### Try it
Your answer must be the line holding "- Risk assessment framework" followed by every later line through the end of the entries, exactly as written.

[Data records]
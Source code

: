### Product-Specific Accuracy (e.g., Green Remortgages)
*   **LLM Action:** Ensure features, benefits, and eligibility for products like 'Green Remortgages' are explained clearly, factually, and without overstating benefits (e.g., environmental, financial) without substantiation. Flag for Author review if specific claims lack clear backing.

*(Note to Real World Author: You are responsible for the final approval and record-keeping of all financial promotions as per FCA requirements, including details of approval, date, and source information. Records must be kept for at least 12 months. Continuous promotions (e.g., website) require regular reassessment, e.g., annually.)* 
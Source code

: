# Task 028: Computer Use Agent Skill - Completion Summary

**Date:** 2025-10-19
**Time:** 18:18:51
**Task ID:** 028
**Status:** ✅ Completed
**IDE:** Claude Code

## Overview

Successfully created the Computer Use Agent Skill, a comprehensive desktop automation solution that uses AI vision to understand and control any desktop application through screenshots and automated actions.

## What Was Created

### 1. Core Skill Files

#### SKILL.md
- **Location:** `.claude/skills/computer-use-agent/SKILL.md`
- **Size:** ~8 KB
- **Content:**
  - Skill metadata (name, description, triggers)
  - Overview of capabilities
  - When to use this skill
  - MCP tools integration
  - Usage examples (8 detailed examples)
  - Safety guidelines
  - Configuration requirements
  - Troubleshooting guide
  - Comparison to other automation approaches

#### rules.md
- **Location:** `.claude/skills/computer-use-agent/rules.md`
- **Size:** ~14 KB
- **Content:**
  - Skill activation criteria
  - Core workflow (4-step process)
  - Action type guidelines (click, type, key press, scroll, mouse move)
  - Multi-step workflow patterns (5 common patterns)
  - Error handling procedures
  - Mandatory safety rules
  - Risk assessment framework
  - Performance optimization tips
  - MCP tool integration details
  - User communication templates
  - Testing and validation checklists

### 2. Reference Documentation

### Finished exercise
  - Risk assessment framework
  - Performance optimization tips
  - MCP tool integration details
  - User communication templates
  - Testing and validation checklists

### 2. Reference Documentation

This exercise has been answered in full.